§ **Task to complete**: Your job is to copy every line in the material containing the word "will".

§ **Source material**:
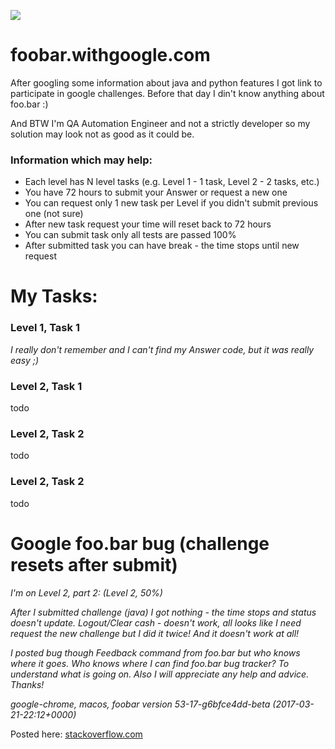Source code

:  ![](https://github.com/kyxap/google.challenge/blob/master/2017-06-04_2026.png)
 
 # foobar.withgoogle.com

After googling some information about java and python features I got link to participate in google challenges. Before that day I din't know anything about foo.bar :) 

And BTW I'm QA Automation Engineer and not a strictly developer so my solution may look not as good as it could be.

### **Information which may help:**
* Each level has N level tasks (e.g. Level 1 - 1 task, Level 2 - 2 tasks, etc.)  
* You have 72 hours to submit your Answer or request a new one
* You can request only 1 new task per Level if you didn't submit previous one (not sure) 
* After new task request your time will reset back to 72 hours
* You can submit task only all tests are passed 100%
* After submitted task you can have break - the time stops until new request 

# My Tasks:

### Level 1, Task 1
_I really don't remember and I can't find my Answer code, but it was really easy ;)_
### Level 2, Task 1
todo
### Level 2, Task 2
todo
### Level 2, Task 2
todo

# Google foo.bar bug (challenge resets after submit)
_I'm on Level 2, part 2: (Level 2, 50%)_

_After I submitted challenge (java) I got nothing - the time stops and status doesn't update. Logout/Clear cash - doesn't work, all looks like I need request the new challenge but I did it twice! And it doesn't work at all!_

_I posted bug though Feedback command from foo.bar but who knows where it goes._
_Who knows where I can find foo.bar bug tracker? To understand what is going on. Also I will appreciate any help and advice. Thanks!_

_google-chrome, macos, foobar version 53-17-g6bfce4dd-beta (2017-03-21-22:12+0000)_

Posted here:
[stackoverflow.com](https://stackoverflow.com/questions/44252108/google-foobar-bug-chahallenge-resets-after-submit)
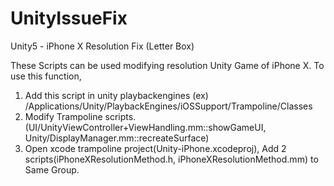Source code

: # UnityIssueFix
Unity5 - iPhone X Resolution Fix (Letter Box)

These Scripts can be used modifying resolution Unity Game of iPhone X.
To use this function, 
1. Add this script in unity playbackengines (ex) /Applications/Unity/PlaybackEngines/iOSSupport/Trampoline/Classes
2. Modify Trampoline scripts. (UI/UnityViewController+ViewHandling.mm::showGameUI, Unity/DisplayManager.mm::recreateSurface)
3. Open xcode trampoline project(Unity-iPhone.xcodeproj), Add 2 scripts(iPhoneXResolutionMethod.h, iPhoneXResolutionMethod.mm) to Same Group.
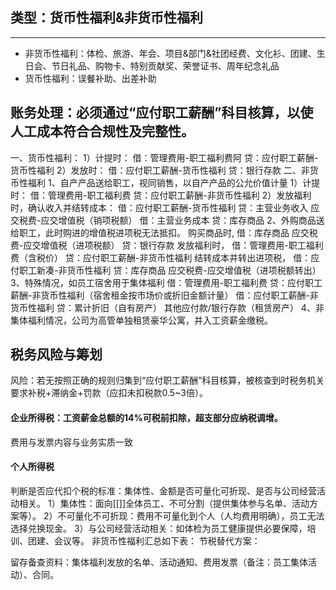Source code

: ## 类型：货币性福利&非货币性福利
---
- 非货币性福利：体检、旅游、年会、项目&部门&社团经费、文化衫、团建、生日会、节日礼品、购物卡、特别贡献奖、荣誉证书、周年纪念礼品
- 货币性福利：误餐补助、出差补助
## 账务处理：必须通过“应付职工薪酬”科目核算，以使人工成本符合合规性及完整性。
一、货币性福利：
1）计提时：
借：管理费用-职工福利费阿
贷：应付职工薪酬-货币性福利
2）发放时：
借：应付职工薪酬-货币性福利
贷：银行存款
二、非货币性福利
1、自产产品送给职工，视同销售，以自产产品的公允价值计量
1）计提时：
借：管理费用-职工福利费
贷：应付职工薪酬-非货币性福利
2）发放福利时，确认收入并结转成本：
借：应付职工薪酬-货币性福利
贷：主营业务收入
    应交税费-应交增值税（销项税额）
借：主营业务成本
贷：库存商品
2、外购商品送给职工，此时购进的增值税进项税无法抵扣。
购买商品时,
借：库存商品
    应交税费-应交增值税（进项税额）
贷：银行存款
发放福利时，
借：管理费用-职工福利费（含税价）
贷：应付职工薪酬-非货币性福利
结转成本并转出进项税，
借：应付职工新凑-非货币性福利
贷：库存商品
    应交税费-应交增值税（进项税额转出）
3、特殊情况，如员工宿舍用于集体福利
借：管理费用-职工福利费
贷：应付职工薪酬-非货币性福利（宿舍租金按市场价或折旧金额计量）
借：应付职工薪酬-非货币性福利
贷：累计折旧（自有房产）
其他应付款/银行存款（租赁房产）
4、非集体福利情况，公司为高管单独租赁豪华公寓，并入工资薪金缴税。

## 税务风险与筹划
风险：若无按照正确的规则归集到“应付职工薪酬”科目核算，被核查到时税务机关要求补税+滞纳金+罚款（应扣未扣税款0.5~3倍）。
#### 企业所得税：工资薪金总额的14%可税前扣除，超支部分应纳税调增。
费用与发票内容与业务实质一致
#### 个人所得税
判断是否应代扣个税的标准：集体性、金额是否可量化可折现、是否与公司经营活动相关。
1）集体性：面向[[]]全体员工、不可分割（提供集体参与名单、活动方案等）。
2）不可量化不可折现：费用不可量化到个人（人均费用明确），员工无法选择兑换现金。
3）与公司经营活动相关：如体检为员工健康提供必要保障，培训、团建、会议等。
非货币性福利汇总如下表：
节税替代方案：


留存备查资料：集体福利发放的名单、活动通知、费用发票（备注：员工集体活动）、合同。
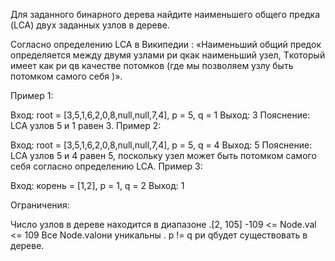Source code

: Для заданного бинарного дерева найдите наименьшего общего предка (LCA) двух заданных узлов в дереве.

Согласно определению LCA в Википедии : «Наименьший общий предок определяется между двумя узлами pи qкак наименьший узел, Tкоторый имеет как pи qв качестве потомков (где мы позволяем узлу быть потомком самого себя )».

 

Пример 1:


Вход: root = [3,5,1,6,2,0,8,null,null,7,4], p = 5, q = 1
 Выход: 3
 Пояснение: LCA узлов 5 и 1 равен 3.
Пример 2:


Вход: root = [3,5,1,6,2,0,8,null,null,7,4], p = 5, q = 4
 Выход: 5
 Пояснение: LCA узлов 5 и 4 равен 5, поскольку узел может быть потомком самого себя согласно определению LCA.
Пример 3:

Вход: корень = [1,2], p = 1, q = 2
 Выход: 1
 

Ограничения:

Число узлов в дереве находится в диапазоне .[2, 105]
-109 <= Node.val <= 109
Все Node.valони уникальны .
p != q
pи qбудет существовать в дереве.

§ **Written solution**:
* After new task request your time will reset back to 72 hours
_Who knows where I can find foo.bar bug tracker? To understand what is going on. Also I will appreciate any help and advice. Thanks!_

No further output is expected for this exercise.